Absolutely. My evidence is circumstantial at best -- let's call it a
hunch. I also do not think we are facing pure spinlock contention,
but something more complex which is a combination of spinlocks, the
free list lwlock, and the linux scheduler. This problem showed up
going from RHEL 5->6 which brought a lot of scheduler changes. A lot
of other things changed too, but the high sys cpu really suggests we
are getting some feedback from the scheduler.
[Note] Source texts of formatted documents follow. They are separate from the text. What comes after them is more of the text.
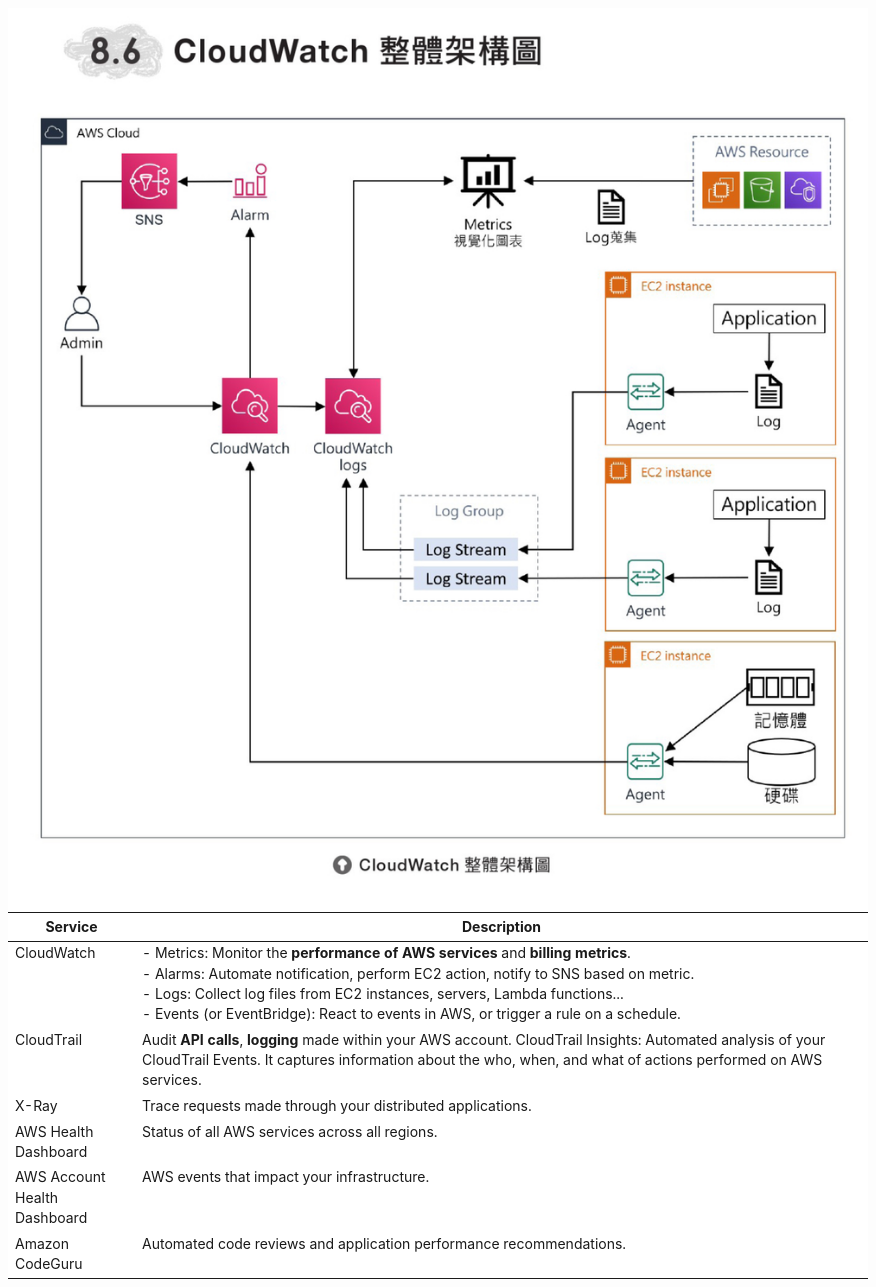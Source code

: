 ![cloud-watch](https://github.com/miya-w/CheatSheet--AWS-CertifiedCloudPractitioner/blob/main/images/IMG_1180.jpg)

| Service                     | Description                                                                                                              |
|-----------------------------|--------------------------------------------------------------------------------------------------------------------------|
| CloudWatch                  | - Metrics: Monitor the **performance of AWS services** and **billing metrics**.<br> - Alarms: Automate notification, perform EC2 action, notify to SNS based on metric.<br> - Logs: Collect log files from EC2 instances, servers, Lambda functions...<br> - Events (or EventBridge): React to events in AWS, or trigger a rule on a schedule.<br> |
| CloudTrail                  | Audit **API calls**, **logging** made within your AWS account. CloudTrail Insights: Automated analysis of your CloudTrail Events. It captures information about the who, when, and what of actions performed on AWS services.          |
| X-Ray                       | Trace requests made through your distributed applications.                                                                |
| AWS Health Dashboard        | Status of all AWS services across all regions.                                                                            |
| AWS Account Health Dashboard| AWS events that impact your infrastructure.                                                                               |
| Amazon CodeGuru             | Automated code reviews and application performance recommendations.                                                       |

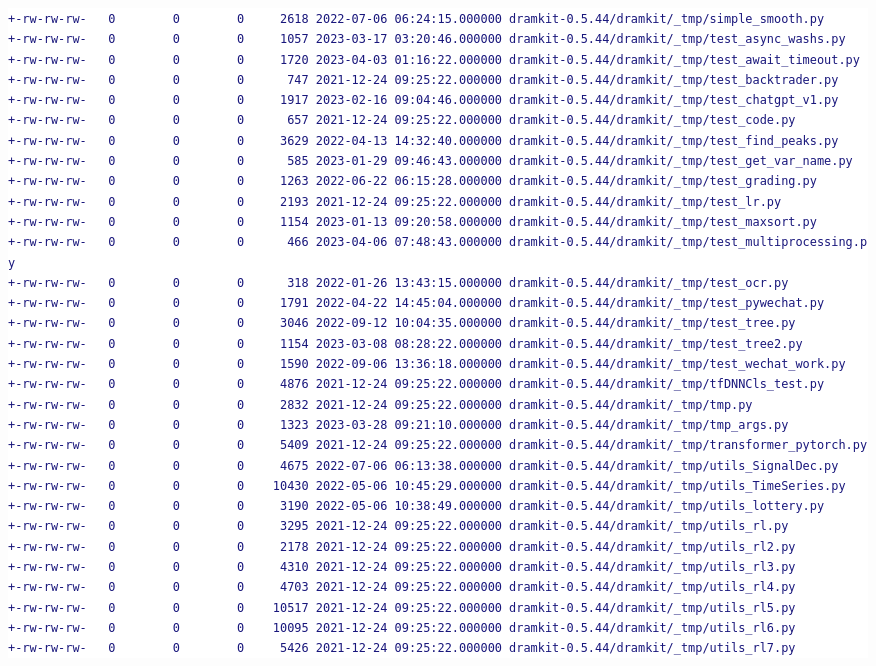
 ```diff
+-rw-rw-rw-   0        0        0     2618 2022-07-06 06:24:15.000000 dramkit-0.5.44/dramkit/_tmp/simple_smooth.py
+-rw-rw-rw-   0        0        0     1057 2023-03-17 03:20:46.000000 dramkit-0.5.44/dramkit/_tmp/test_async_washs.py
+-rw-rw-rw-   0        0        0     1720 2023-04-03 01:16:22.000000 dramkit-0.5.44/dramkit/_tmp/test_await_timeout.py
+-rw-rw-rw-   0        0        0      747 2021-12-24 09:25:22.000000 dramkit-0.5.44/dramkit/_tmp/test_backtrader.py
+-rw-rw-rw-   0        0        0     1917 2023-02-16 09:04:46.000000 dramkit-0.5.44/dramkit/_tmp/test_chatgpt_v1.py
+-rw-rw-rw-   0        0        0      657 2021-12-24 09:25:22.000000 dramkit-0.5.44/dramkit/_tmp/test_code.py
+-rw-rw-rw-   0        0        0     3629 2022-04-13 14:32:40.000000 dramkit-0.5.44/dramkit/_tmp/test_find_peaks.py
+-rw-rw-rw-   0        0        0      585 2023-01-29 09:46:43.000000 dramkit-0.5.44/dramkit/_tmp/test_get_var_name.py
+-rw-rw-rw-   0        0        0     1263 2022-06-22 06:15:28.000000 dramkit-0.5.44/dramkit/_tmp/test_grading.py
+-rw-rw-rw-   0        0        0     2193 2021-12-24 09:25:22.000000 dramkit-0.5.44/dramkit/_tmp/test_lr.py
+-rw-rw-rw-   0        0        0     1154 2023-01-13 09:20:58.000000 dramkit-0.5.44/dramkit/_tmp/test_maxsort.py
+-rw-rw-rw-   0        0        0      466 2023-04-06 07:48:43.000000 dramkit-0.5.44/dramkit/_tmp/test_multiprocessing.py
+-rw-rw-rw-   0        0        0      318 2022-01-26 13:43:15.000000 dramkit-0.5.44/dramkit/_tmp/test_ocr.py
+-rw-rw-rw-   0        0        0     1791 2022-04-22 14:45:04.000000 dramkit-0.5.44/dramkit/_tmp/test_pywechat.py
+-rw-rw-rw-   0        0        0     3046 2022-09-12 10:04:35.000000 dramkit-0.5.44/dramkit/_tmp/test_tree.py
+-rw-rw-rw-   0        0        0     1154 2023-03-08 08:28:22.000000 dramkit-0.5.44/dramkit/_tmp/test_tree2.py
+-rw-rw-rw-   0        0        0     1590 2022-09-06 13:36:18.000000 dramkit-0.5.44/dramkit/_tmp/test_wechat_work.py
+-rw-rw-rw-   0        0        0     4876 2021-12-24 09:25:22.000000 dramkit-0.5.44/dramkit/_tmp/tfDNNCls_test.py
+-rw-rw-rw-   0        0        0     2832 2021-12-24 09:25:22.000000 dramkit-0.5.44/dramkit/_tmp/tmp.py
+-rw-rw-rw-   0        0        0     1323 2023-03-28 09:21:10.000000 dramkit-0.5.44/dramkit/_tmp/tmp_args.py
+-rw-rw-rw-   0        0        0     5409 2021-12-24 09:25:22.000000 dramkit-0.5.44/dramkit/_tmp/transformer_pytorch.py
+-rw-rw-rw-   0        0        0     4675 2022-07-06 06:13:38.000000 dramkit-0.5.44/dramkit/_tmp/utils_SignalDec.py
+-rw-rw-rw-   0        0        0    10430 2022-05-06 10:45:29.000000 dramkit-0.5.44/dramkit/_tmp/utils_TimeSeries.py
+-rw-rw-rw-   0        0        0     3190 2022-05-06 10:38:49.000000 dramkit-0.5.44/dramkit/_tmp/utils_lottery.py
+-rw-rw-rw-   0        0        0     3295 2021-12-24 09:25:22.000000 dramkit-0.5.44/dramkit/_tmp/utils_rl.py
+-rw-rw-rw-   0        0        0     2178 2021-12-24 09:25:22.000000 dramkit-0.5.44/dramkit/_tmp/utils_rl2.py
+-rw-rw-rw-   0        0        0     4310 2021-12-24 09:25:22.000000 dramkit-0.5.44/dramkit/_tmp/utils_rl3.py
+-rw-rw-rw-   0        0        0     4703 2021-12-24 09:25:22.000000 dramkit-0.5.44/dramkit/_tmp/utils_rl4.py
+-rw-rw-rw-   0        0        0    10517 2021-12-24 09:25:22.000000 dramkit-0.5.44/dramkit/_tmp/utils_rl5.py
+-rw-rw-rw-   0        0        0    10095 2021-12-24 09:25:22.000000 dramkit-0.5.44/dramkit/_tmp/utils_rl6.py
+-rw-rw-rw-   0        0        0     5426 2021-12-24 09:25:22.000000 dramkit-0.5.44/dramkit/_tmp/utils_rl7.py
```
> IMHO, the thing to do here is run perf record -g during one of the
> trouble periods. The performance impact is quite low. You could
> probably even set up a script that runs perf for five minute intervals
> at a time and saves all of the perf.data files. When one of these
> spikes happens, grab the one that's relevant.
Unfortunately -- that's not on the table. Dropping shared buffers to
2GB (thanks RhodiumToad) seems to have fixed the issue and there is
zero chance I will get approval to revert that setting in order to
force this to re-appear. So far, I have not been able to reproduce in
testing. By the way, this problem has popped up in other places too;
and the typical remedies are applied until it goes away :(.
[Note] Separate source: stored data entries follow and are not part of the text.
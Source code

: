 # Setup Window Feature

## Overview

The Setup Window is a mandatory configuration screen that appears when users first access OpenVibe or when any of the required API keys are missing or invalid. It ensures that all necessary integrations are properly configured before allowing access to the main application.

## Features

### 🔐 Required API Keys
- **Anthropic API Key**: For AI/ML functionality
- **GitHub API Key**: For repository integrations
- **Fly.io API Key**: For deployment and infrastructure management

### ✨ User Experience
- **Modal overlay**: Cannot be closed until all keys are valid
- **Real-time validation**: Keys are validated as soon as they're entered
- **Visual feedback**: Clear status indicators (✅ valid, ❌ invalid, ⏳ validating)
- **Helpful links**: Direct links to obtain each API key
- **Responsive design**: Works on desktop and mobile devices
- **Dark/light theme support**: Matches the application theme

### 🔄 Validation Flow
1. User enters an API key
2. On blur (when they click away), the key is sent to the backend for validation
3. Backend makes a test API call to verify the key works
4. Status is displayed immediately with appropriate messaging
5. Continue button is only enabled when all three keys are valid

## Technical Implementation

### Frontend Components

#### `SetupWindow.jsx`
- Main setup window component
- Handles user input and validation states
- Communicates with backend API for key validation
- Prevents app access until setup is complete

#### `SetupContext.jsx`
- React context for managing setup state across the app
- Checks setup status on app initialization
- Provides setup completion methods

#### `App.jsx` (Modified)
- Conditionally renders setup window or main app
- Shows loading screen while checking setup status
> If you see that s_lock is where all the time is going, then you've
> proved it's a PostgreSQL spinlock rather than something in the kernel
> or a shared library. If you can further see what's calling s_lock
> (which should hopefully be possible with perf -g), then you've got it
> nailed dead to rights.
Well, I don't think it's that simple. So my plan of action is this:
1) Improvise a patch that removes one *possible* trigger for the
problem, or at least makes it much less likely to occur. Also, in
real world cases where usage_count is examined N times before
returning a candidate buffer, the amount of overall spinlocking from
buffer allocating is reduced by approximately (N-1)/N. Even though
spin locking is cheap, it's hard to argue with that...
2) Exhaustively performance test patch #1. I think this is win-win
since SGB clock sweep loop is quite frankly relatively un-optimized. I
don't see how reducing the amount of locking could hurt performance
but I've been, uh, wrong about these types of things before.
3) If a general benefit without downside is shown from #2, I'll simply
advance the patch for the next CF and see how things shake out. If and
when I feel like there's a decent shot at getting accepted, I may go
through the motions of setting up a patched server in production and
attempting shared buffers. But that's a long way off.